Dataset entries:
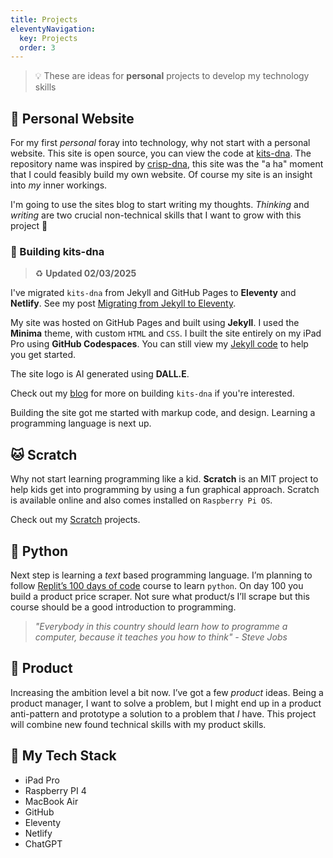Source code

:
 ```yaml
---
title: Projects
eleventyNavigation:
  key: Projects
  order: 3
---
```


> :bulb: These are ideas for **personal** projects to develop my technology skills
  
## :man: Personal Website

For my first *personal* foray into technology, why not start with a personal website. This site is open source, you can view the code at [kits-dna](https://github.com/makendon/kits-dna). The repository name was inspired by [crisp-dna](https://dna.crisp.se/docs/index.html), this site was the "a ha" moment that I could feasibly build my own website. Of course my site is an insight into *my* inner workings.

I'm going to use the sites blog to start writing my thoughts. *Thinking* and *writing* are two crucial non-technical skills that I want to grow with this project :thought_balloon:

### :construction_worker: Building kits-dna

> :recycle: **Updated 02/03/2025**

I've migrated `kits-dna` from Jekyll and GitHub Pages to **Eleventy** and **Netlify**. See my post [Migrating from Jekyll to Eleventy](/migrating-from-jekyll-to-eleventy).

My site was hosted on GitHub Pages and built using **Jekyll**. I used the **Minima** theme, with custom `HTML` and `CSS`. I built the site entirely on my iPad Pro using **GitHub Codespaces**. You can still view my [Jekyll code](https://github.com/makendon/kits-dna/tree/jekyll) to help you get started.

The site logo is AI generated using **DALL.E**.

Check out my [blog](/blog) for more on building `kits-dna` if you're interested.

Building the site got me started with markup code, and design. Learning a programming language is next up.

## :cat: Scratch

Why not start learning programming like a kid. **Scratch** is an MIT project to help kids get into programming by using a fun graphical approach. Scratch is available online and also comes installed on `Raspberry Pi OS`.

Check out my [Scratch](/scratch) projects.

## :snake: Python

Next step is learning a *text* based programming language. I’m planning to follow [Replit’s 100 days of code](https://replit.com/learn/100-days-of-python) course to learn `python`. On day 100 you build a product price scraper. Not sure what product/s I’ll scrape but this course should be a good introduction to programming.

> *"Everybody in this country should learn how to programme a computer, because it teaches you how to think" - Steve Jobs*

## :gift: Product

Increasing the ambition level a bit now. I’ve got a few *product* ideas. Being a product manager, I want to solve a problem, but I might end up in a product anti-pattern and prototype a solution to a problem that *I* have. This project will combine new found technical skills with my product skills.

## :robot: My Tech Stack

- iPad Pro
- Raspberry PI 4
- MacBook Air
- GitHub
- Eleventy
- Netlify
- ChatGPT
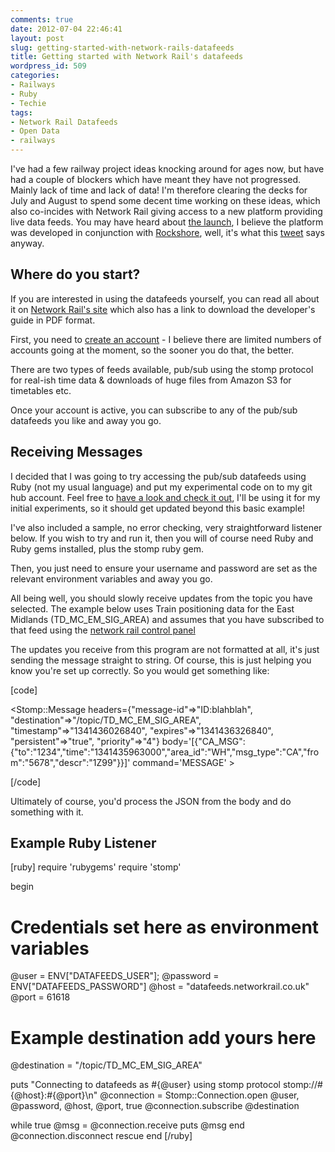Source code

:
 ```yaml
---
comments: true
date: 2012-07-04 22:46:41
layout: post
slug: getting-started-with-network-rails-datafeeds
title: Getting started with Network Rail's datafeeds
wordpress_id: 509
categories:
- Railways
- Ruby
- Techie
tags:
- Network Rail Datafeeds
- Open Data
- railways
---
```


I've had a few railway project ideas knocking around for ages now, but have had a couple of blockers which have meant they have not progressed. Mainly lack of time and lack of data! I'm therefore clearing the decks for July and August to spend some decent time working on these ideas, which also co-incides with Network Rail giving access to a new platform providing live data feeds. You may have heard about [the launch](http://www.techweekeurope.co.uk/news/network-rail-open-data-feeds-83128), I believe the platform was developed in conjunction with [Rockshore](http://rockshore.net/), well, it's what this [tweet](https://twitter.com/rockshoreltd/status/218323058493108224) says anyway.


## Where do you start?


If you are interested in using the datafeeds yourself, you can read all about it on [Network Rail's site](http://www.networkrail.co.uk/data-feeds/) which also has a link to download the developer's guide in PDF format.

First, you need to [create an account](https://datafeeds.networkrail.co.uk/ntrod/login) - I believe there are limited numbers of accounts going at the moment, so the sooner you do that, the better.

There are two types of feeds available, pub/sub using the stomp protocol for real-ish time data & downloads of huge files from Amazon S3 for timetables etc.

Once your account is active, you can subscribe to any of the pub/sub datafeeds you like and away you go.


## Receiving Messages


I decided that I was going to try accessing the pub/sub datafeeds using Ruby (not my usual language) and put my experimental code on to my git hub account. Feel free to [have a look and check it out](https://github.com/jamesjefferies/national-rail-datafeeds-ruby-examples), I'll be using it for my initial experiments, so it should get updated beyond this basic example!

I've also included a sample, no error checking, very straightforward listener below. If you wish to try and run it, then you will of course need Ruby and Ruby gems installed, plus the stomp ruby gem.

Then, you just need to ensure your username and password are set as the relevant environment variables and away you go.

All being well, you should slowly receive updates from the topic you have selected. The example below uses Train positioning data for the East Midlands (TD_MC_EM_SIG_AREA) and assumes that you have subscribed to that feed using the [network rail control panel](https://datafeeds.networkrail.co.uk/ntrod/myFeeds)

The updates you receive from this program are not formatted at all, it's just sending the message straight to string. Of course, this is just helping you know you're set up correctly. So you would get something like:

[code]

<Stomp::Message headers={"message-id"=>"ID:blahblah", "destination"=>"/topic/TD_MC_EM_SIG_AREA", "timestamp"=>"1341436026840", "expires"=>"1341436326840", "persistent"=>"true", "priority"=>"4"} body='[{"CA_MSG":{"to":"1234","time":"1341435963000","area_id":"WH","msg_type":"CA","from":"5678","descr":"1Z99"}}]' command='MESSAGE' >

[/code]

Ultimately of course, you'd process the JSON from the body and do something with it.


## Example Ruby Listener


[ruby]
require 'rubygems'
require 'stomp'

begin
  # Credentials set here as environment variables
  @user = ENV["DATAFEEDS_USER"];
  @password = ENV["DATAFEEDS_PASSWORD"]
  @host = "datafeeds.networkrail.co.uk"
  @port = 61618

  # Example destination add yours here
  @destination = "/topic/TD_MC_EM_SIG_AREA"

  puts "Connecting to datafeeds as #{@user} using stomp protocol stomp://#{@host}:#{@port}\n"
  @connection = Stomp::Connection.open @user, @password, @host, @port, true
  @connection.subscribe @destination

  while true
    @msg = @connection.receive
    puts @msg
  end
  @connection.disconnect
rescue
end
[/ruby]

▶ **WHAT YOU HAVE TO DO**
Read the lines above. Gather those in which the string "going" is found.

▶ **RESULT OF THIS EXERCISE**
I'm going to use the sites blog to start writing my thoughts. *Thinking* and *writing* are two crucial non-technical skills that I want to grow with this project :thought_balloon:
First, you need to [create an account](https://datafeeds.networkrail.co.uk/ntrod/login) - I believe there are limited numbers of accounts going at the moment, so the sooner you do that, the better.
I decided that I was going to try accessing the pub/sub datafeeds using Ruby (not my usual language) and put my experimental code on to my git hub account. Feel free to [have a look and check it out](https://github.com/jamesjefferies/national-rail-datafeeds-ruby-examples), I'll be using it for my initial experiments, so it should get updated beyond this basic example!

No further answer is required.